Assignment
Copy each line from the records below in which the word "appelée" is found.

Plain-text document sources
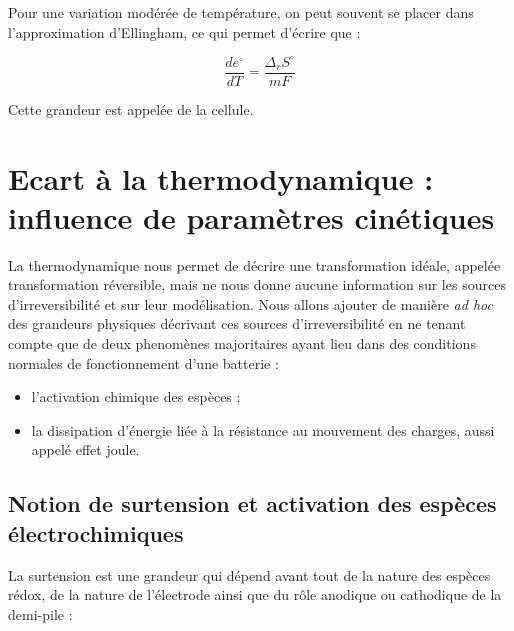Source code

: Pour une variation modérée de température, on peut souvent se placer dans l'approximation d'Ellingham, ce qui permet d'écrire que : 

\begin{equation}
\frac{d e^\circ}{dT} = \frac{\Delta_r S^\circ}{mF}
\end{equation}

Cette grandeur est appelée  de la cellule.

\section{Ecart à la thermodynamique : influence de paramètres cinétiques}

La thermodynamique nous permet de décrire une transformation idéale, appelée transformation réversible, mais ne nous donne aucune information sur les sources d'irreversibilité et sur leur modélisation. Nous allons ajouter de manière \emph{ad hoc} des grandeurs physiques décrivant ces sources d'irreversibilité en ne tenant compte que de deux phenomènes majoritaires ayant lieu dans des conditions normales de fonctionnement d'une batterie : 

\begin{itemize}
\item l'activation chimique des espèces ;
\item la dissipation d'énergie liée à la résistance au mouvement des charges, aussi appelé effet joule.
\end{itemize}

\subsection{Notion de surtension et activation des espèces électrochimiques}


La surtension est une grandeur qui dépend avant tout de la nature des espèces rédox, de la nature de l'électrode ainsi que du rôle anodique ou cathodique de la demi-pile :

Solution to this task
Cette grandeur est appelée  de la cellule.
La thermodynamique nous permet de décrire une transformation idéale, appelée transformation réversible, mais ne nous donne aucune information sur les sources d'irreversibilité et sur leur modélisation. Nous allons ajouter de manière \emph{ad hoc} des grandeurs physiques décrivant ces sources d'irreversibilité en ne tenant compte que de deux phenomènes majoritaires ayant lieu dans des conditions normales de fonctionnement d'une batterie : 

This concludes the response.